━━ Raw data ━━
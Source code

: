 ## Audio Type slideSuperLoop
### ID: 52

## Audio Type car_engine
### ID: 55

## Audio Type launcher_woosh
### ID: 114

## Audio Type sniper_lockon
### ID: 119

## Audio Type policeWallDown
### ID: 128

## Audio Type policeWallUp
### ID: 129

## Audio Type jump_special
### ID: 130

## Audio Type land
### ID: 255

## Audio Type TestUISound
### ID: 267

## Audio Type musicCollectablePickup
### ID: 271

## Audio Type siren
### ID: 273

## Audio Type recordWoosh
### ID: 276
━━━
### What you should do
Restate verbatim all lines from the start of the data through the line containing "### ID: 130", with both ends kept.

### Reply to the exercise
Source code

: ## Audio Type slideSuperLoop
### ID: 52

## Audio Type car_engine
### ID: 55

## Audio Type launcher_woosh
### ID: 114

## Audio Type sniper_lockon
### ID: 119

## Audio Type policeWallDown
### ID: 128

## Audio Type policeWallUp
### ID: 129

## Audio Type jump_special
### ID: 130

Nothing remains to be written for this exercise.